# EXERCISE DETAILS
Nothing should be omitted: restate the full listing word for word.

[DATA FOR PROCESSING — start]

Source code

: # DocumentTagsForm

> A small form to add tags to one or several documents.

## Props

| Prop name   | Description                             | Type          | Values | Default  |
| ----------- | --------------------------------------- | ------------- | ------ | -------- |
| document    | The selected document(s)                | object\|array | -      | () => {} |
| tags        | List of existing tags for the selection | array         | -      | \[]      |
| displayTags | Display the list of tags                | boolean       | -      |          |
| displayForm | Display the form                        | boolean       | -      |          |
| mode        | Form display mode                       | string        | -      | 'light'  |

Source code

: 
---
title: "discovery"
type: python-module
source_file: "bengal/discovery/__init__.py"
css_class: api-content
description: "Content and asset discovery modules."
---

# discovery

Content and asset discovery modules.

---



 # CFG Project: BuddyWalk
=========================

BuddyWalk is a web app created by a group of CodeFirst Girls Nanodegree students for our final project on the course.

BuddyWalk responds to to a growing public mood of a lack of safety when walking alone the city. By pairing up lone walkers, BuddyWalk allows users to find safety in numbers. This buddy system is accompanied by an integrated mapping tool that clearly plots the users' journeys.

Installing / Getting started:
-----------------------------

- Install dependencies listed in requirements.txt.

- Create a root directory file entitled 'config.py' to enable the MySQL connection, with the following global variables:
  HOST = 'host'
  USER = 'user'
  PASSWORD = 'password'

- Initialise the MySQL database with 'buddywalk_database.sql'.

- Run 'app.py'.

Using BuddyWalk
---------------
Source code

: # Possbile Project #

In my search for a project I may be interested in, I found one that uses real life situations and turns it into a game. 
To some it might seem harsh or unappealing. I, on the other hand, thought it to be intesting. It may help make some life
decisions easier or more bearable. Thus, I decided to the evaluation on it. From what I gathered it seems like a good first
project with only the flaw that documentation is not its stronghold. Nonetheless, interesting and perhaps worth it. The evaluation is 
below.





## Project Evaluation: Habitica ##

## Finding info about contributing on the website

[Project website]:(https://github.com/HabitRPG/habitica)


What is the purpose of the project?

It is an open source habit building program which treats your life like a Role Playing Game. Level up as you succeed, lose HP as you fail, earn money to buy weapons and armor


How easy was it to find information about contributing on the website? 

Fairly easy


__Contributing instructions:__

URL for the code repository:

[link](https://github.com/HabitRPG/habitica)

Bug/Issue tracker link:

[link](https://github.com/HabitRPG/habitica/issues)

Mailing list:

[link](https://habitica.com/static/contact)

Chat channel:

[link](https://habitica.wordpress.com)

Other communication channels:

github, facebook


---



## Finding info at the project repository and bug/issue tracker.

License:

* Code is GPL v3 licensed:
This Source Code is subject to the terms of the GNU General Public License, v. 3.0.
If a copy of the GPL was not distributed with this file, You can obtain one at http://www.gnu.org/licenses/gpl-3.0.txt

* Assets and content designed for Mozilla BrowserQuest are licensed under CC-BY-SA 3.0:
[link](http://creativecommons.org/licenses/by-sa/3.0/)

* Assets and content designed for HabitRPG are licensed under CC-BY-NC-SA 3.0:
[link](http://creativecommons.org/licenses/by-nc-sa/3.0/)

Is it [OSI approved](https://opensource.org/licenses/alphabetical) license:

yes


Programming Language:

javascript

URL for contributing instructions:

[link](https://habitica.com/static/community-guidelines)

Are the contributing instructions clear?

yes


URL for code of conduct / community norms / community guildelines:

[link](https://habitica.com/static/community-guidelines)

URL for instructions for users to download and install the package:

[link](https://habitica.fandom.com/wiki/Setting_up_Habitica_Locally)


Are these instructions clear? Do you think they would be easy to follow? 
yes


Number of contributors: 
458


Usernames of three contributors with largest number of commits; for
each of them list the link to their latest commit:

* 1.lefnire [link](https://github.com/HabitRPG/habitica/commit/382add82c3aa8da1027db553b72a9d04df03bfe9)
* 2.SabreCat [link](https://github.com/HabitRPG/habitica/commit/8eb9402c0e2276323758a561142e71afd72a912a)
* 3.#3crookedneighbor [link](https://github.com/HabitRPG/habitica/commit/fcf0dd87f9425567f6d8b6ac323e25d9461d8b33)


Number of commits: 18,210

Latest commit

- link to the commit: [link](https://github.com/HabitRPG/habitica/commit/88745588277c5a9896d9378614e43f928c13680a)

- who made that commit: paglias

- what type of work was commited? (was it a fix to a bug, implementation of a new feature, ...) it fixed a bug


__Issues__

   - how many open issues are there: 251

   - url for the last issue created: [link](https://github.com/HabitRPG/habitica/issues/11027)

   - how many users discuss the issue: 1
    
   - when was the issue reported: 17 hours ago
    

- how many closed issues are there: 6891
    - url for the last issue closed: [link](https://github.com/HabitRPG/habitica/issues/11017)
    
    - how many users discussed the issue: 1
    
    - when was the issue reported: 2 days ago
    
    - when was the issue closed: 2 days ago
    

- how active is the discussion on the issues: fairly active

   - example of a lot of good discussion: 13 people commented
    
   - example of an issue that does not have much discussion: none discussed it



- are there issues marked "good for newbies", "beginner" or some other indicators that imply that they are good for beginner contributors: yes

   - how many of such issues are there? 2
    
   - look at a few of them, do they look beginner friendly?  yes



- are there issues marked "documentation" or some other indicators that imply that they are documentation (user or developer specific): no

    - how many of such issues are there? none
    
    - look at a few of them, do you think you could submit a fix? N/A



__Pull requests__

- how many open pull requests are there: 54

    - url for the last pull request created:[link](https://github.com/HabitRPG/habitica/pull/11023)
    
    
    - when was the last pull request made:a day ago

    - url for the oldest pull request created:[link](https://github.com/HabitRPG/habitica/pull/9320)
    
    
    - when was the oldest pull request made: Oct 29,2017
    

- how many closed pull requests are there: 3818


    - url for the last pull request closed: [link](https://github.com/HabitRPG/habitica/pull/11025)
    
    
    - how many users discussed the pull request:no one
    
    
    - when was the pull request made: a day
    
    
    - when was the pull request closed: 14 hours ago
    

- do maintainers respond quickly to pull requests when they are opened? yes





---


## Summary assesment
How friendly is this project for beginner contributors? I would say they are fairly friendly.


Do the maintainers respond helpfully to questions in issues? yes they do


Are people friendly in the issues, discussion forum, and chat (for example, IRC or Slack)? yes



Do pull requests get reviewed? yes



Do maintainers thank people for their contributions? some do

[DATA FOR PROCESSING — finish]

# ANSWER BOX
Source code

: # DocumentTagsForm

> A small form to add tags to one or several documents.

## Props

| Prop name   | Description                             | Type          | Values | Default  |
| ----------- | --------------------------------------- | ------------- | ------ | -------- |
| document    | The selected document(s)                | object\|array | -      | () => {} |
| tags        | List of existing tags for the selection | array         | -      | \[]      |
| displayTags | Display the list of tags                | boolean       | -      |          |
| displayForm | Display the form                        | boolean       | -      |          |
| mode        | Form display mode                       | string        | -      | 'light'  |

Source code

: 
---
title: "discovery"
type: python-module
source_file: "bengal/discovery/__init__.py"
css_class: api-content
description: "Content and asset discovery modules."
---

# discovery

Content and asset discovery modules.

---



 # CFG Project: BuddyWalk
=========================

BuddyWalk is a web app created by a group of CodeFirst Girls Nanodegree students for our final project on the course.

BuddyWalk responds to to a growing public mood of a lack of safety when walking alone the city. By pairing up lone walkers, BuddyWalk allows users to find safety in numbers. This buddy system is accompanied by an integrated mapping tool that clearly plots the users' journeys.

Installing / Getting started:
-----------------------------

- Install dependencies listed in requirements.txt.

- Create a root directory file entitled 'config.py' to enable the MySQL connection, with the following global variables:
  HOST = 'host'
  USER = 'user'
  PASSWORD = 'password'

- Initialise the MySQL database with 'buddywalk_database.sql'.

- Run 'app.py'.

Using BuddyWalk
---------------
Source code

: # Possbile Project #

In my search for a project I may be interested in, I found one that uses real life situations and turns it into a game. 
To some it might seem harsh or unappealing. I, on the other hand, thought it to be intesting. It may help make some life
decisions easier or more bearable. Thus, I decided to the evaluation on it. From what I gathered it seems like a good first
project with only the flaw that documentation is not its stronghold. Nonetheless, interesting and perhaps worth it. The evaluation is 
below.





## Project Evaluation: Habitica ##

## Finding info about contributing on the website

[Project website]:(https://github.com/HabitRPG/habitica)


What is the purpose of the project?

It is an open source habit building program which treats your life like a Role Playing Game. Level up as you succeed, lose HP as you fail, earn money to buy weapons and armor


How easy was it to find information about contributing on the website? 

Fairly easy


__Contributing instructions:__

URL for the code repository:

[link](https://github.com/HabitRPG/habitica)

Bug/Issue tracker link:

[link](https://github.com/HabitRPG/habitica/issues)

Mailing list:

[link](https://habitica.com/static/contact)

Chat channel:

[link](https://habitica.wordpress.com)

Other communication channels:

github, facebook


---



## Finding info at the project repository and bug/issue tracker.

License:

* Code is GPL v3 licensed:
This Source Code is subject to the terms of the GNU General Public License, v. 3.0.
If a copy of the GPL was not distributed with this file, You can obtain one at http://www.gnu.org/licenses/gpl-3.0.txt

* Assets and content designed for Mozilla BrowserQuest are licensed under CC-BY-SA 3.0:
[link](http://creativecommons.org/licenses/by-sa/3.0/)

* Assets and content designed for HabitRPG are licensed under CC-BY-NC-SA 3.0:
[link](http://creativecommons.org/licenses/by-nc-sa/3.0/)

Is it [OSI approved](https://opensource.org/licenses/alphabetical) license:

yes


Programming Language:

javascript

URL for contributing instructions:

[link](https://habitica.com/static/community-guidelines)

Are the contributing instructions clear?

yes


URL for code of conduct / community norms / community guildelines:

[link](https://habitica.com/static/community-guidelines)

URL for instructions for users to download and install the package:

[link](https://habitica.fandom.com/wiki/Setting_up_Habitica_Locally)


Are these instructions clear? Do you think they would be easy to follow? 
yes


Number of contributors: 
458


Usernames of three contributors with largest number of commits; for
each of them list the link to their latest commit:

* 1.lefnire [link](https://github.com/HabitRPG/habitica/commit/382add82c3aa8da1027db553b72a9d04df03bfe9)
* 2.SabreCat [link](https://github.com/HabitRPG/habitica/commit/8eb9402c0e2276323758a561142e71afd72a912a)
* 3.#3crookedneighbor [link](https://github.com/HabitRPG/habitica/commit/fcf0dd87f9425567f6d8b6ac323e25d9461d8b33)


Number of commits: 18,210

Latest commit

- link to the commit: [link](https://github.com/HabitRPG/habitica/commit/88745588277c5a9896d9378614e43f928c13680a)

- who made that commit: paglias

- what type of work was commited? (was it a fix to a bug, implementation of a new feature, ...) it fixed a bug


__Issues__

   - how many open issues are there: 251

   - url for the last issue created: [link](https://github.com/HabitRPG/habitica/issues/11027)

   - how many users discuss the issue: 1
    
   - when was the issue reported: 17 hours ago
    

- how many closed issues are there: 6891
    - url for the last issue closed: [link](https://github.com/HabitRPG/habitica/issues/11017)
    
    - how many users discussed the issue: 1
    
    - when was the issue reported: 2 days ago
    
    - when was the issue closed: 2 days ago
    

- how active is the discussion on the issues: fairly active

   - example of a lot of good discussion: 13 people commented
    
   - example of an issue that does not have much discussion: none discussed it



- are there issues marked "good for newbies", "beginner" or some other indicators that imply that they are good for beginner contributors: yes

   - how many of such issues are there? 2
    
   - look at a few of them, do they look beginner friendly?  yes



- are there issues marked "documentation" or some other indicators that imply that they are documentation (user or developer specific): no

    - how many of such issues are there? none
    
    - look at a few of them, do you think you could submit a fix? N/A



__Pull requests__

- how many open pull requests are there: 54

    - url for the last pull request created:[link](https://github.com/HabitRPG/habitica/pull/11023)
    
    
    - when was the last pull request made:a day ago

    - url for the oldest pull request created:[link](https://github.com/HabitRPG/habitica/pull/9320)
    
    
    - when was the oldest pull request made: Oct 29,2017
    

- how many closed pull requests are there: 3818


    - url for the last pull request closed: [link](https://github.com/HabitRPG/habitica/pull/11025)
    
    
    - how many users discussed the pull request:no one
    
    
    - when was the pull request made: a day
    
    
    - when was the pull request closed: 14 hours ago
    

- do maintainers respond quickly to pull requests when they are opened? yes





---


## Summary assesment
How friendly is this project for beginner contributors? I would say they are fairly friendly.


Do the maintainers respond helpfully to questions in issues? yes they do


Are people friendly in the issues, discussion forum, and chat (for example, IRC or Slack)? yes



Do pull requests get reviewed? yes



Do maintainers thank people for their contributions? some do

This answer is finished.